------ Dataset extract ------
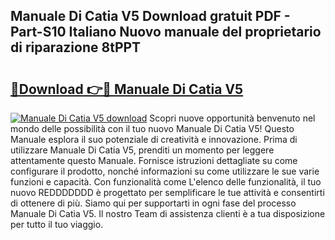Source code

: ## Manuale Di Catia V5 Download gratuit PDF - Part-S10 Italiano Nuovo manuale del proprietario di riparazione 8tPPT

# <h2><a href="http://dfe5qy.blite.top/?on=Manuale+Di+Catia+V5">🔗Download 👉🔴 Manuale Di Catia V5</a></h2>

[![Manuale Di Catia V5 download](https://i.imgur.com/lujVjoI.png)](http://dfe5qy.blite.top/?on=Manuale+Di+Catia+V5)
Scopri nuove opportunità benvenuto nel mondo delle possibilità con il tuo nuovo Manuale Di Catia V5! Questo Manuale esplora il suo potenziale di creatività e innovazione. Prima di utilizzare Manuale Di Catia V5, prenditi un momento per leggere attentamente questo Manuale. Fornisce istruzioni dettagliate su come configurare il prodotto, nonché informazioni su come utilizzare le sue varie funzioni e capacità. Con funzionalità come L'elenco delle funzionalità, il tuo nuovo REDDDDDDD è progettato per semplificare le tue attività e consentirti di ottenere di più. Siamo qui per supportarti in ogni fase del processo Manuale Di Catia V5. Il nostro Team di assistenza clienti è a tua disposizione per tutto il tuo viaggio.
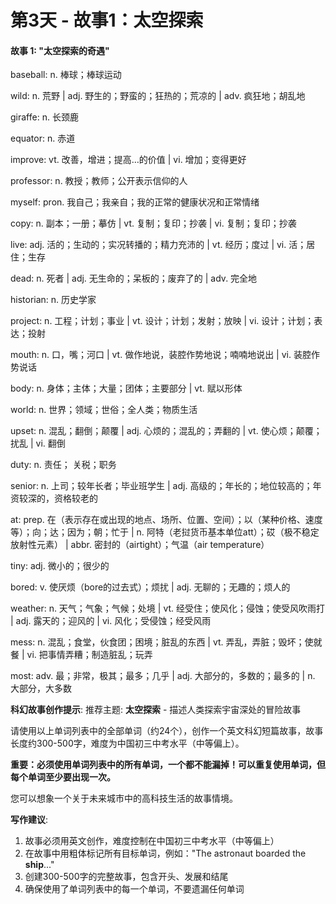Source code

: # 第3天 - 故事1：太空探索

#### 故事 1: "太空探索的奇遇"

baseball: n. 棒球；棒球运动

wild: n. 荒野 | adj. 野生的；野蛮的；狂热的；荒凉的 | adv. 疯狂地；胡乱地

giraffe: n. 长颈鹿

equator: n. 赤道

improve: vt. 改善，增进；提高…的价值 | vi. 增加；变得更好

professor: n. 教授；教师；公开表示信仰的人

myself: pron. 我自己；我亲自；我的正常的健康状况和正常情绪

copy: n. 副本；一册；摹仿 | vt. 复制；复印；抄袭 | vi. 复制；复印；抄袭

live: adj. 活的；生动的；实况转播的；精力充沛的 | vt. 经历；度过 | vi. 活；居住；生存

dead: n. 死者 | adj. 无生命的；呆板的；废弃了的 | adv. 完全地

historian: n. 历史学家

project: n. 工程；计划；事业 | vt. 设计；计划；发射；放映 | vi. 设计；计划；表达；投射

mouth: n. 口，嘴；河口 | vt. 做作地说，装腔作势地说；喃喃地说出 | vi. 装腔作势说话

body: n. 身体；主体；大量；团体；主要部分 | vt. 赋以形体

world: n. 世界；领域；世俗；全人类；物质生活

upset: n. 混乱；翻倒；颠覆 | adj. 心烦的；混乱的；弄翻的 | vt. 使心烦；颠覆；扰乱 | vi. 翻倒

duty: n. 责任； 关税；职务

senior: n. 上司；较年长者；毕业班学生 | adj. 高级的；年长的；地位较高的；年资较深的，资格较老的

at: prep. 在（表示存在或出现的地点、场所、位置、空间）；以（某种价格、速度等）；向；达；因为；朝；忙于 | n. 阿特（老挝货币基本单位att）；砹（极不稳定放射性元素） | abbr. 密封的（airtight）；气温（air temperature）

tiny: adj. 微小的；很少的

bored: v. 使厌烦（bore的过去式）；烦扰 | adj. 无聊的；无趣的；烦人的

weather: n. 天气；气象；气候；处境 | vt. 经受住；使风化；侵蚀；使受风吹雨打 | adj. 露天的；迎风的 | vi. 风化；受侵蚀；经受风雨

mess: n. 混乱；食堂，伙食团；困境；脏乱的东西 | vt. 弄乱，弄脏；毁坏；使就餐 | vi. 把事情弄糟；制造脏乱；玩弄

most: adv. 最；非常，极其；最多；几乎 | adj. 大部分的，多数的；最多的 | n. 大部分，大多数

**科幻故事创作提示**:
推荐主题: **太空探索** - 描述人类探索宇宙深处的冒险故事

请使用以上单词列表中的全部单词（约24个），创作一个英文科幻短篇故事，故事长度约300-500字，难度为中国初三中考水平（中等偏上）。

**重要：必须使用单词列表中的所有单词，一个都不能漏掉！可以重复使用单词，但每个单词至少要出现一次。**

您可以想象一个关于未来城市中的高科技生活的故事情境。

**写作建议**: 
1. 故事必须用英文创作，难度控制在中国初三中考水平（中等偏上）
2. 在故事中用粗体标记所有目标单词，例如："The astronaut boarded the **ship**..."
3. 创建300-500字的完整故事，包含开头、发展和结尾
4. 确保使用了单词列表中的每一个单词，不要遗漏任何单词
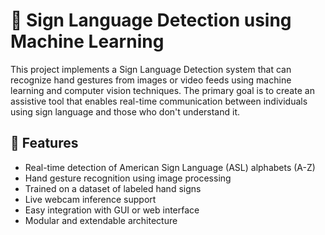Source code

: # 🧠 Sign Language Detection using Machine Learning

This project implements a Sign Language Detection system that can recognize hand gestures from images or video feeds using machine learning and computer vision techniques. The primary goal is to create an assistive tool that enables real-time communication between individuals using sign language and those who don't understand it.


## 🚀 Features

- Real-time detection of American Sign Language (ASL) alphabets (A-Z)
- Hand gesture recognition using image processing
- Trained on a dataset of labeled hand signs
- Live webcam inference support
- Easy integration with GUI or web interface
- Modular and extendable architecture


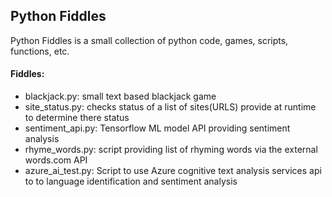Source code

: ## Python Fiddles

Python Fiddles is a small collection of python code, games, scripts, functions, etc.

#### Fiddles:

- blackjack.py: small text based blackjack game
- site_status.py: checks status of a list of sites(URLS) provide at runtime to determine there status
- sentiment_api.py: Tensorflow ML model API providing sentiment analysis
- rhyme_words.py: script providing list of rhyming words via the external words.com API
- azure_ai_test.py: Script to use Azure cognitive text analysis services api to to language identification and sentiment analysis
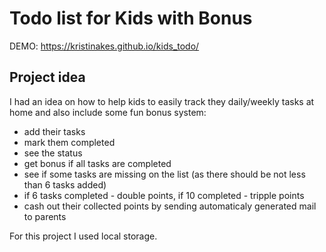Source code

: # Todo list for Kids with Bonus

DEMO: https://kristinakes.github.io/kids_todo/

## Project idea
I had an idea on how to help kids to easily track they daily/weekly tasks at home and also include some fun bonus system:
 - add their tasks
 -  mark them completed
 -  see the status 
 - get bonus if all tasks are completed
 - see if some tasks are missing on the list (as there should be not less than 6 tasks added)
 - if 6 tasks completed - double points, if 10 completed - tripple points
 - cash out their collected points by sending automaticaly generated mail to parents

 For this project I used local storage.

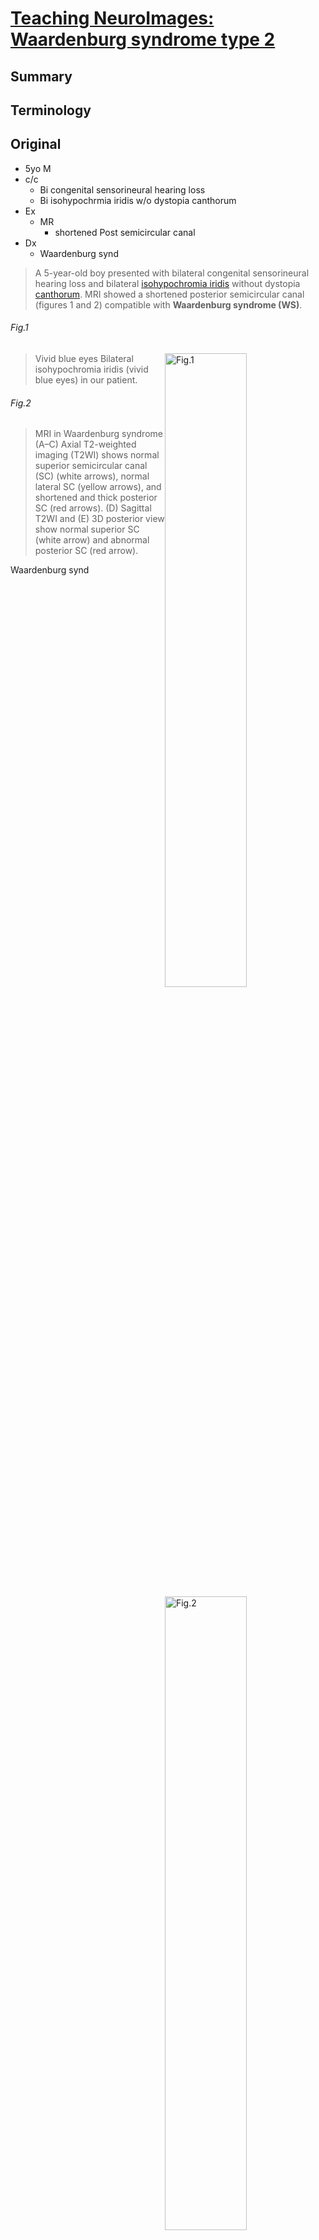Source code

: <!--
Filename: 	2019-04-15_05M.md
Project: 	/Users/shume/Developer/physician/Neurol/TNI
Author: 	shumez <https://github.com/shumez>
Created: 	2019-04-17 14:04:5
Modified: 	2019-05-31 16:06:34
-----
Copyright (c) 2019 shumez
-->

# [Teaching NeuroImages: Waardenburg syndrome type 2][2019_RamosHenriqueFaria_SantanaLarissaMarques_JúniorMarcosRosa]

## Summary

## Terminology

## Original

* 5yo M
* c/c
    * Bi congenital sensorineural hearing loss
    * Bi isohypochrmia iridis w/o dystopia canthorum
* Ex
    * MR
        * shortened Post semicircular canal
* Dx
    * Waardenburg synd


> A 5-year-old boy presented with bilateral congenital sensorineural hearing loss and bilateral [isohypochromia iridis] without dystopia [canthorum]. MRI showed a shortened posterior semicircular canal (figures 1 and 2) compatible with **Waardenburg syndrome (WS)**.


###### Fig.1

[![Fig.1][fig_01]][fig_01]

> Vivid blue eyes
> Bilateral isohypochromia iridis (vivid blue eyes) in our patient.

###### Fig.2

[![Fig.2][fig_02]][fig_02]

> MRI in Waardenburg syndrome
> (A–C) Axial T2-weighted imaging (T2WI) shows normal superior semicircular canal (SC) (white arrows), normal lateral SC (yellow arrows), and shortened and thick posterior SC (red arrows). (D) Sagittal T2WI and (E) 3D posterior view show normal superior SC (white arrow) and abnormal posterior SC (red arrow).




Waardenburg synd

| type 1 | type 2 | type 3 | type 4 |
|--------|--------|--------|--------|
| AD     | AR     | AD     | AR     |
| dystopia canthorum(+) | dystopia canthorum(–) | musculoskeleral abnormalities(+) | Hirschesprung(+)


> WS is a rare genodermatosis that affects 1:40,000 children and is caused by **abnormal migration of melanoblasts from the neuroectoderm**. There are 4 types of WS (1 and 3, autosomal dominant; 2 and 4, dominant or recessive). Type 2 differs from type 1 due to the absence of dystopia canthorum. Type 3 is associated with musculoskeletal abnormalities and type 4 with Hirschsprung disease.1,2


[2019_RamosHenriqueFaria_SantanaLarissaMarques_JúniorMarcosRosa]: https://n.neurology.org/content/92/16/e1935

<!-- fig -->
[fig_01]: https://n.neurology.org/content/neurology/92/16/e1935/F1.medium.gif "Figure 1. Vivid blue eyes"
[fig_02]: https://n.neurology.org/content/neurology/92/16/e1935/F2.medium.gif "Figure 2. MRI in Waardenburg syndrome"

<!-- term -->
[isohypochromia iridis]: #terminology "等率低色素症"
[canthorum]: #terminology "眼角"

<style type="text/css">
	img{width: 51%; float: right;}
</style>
------
### [What you have to do]
A word-for-word copy of the lines from the start of the listing through the line containing "[![Manuale Di Catia" is the answer. Pictures stay out of it.

### [Answer to this task]
Source code

: ## Manuale Di Catia V5 Download gratuit PDF - Part-S10 Italiano Nuovo manuale del proprietario di riparazione 8tPPT

# <h2><a href="http://dfe5qy.blite.top/?on=Manuale+Di+Catia+V5">🔗Download 👉🔴 Manuale Di Catia V5</a></h2>

[![Manuale Di Catia V5 download](https://i.imgur.com/lujVjoI.png)](http://dfe5qy.blite.top/?on=Manuale+Di+Catia+V5)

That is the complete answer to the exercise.